[Saved data entries]
● ● ●
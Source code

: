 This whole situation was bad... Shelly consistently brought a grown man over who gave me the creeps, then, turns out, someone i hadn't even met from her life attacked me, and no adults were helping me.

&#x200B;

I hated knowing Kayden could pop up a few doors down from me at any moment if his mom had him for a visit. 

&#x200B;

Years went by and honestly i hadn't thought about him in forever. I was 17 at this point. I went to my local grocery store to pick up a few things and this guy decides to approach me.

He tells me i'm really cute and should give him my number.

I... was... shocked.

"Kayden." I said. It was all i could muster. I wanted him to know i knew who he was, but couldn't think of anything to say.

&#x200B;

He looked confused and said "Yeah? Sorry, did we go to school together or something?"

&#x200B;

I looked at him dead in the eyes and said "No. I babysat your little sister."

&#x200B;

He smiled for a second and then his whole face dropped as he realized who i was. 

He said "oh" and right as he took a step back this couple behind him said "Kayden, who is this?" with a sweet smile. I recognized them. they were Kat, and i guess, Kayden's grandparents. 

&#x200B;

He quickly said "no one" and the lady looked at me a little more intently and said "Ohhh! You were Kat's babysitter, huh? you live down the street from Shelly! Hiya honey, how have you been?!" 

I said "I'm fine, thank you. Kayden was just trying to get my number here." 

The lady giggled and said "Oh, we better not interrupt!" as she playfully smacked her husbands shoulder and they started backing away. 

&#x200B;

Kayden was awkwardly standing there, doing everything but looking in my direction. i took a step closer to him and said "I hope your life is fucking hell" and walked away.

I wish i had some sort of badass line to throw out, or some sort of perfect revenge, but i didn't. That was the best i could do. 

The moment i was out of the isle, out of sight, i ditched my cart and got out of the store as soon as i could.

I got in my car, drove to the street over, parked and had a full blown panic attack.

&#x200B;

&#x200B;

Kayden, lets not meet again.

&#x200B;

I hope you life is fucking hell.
● ● ●
WORK ORDER. Word for word, restate the entries that appear above.

RESULT FOR THIS EXERCISE.
Source code

: This whole situation was bad... Shelly consistently brought a grown man over who gave me the creeps, then, turns out, someone i hadn't even met from her life attacked me, and no adults were helping me.

&#x200B;

I hated knowing Kayden could pop up a few doors down from me at any moment if his mom had him for a visit. 

&#x200B;

Years went by and honestly i hadn't thought about him in forever. I was 17 at this point. I went to my local grocery store to pick up a few things and this guy decides to approach me.

He tells me i'm really cute and should give him my number.

I... was... shocked.

"Kayden." I said. It was all i could muster. I wanted him to know i knew who he was, but couldn't think of anything to say.

&#x200B;

He looked confused and said "Yeah? Sorry, did we go to school together or something?"

&#x200B;

I looked at him dead in the eyes and said "No. I babysat your little sister."

&#x200B;

He smiled for a second and then his whole face dropped as he realized who i was. 

He said "oh" and right as he took a step back this couple behind him said "Kayden, who is this?" with a sweet smile. I recognized them. they were Kat, and i guess, Kayden's grandparents. 

&#x200B;

He quickly said "no one" and the lady looked at me a little more intently and said "Ohhh! You were Kat's babysitter, huh? you live down the street from Shelly! Hiya honey, how have you been?!" 

I said "I'm fine, thank you. Kayden was just trying to get my number here." 

The lady giggled and said "Oh, we better not interrupt!" as she playfully smacked her husbands shoulder and they started backing away. 

&#x200B;

Kayden was awkwardly standing there, doing everything but looking in my direction. i took a step closer to him and said "I hope your life is fucking hell" and walked away.

I wish i had some sort of badass line to throw out, or some sort of perfect revenge, but i didn't. That was the best i could do. 

The moment i was out of the isle, out of sight, i ditched my cart and got out of the store as soon as i could.

I got in my car, drove to the street over, parked and had a full blown panic attack.

&#x200B;

&#x200B;

Kayden, lets not meet again.

&#x200B;

I hope you life is fucking hell.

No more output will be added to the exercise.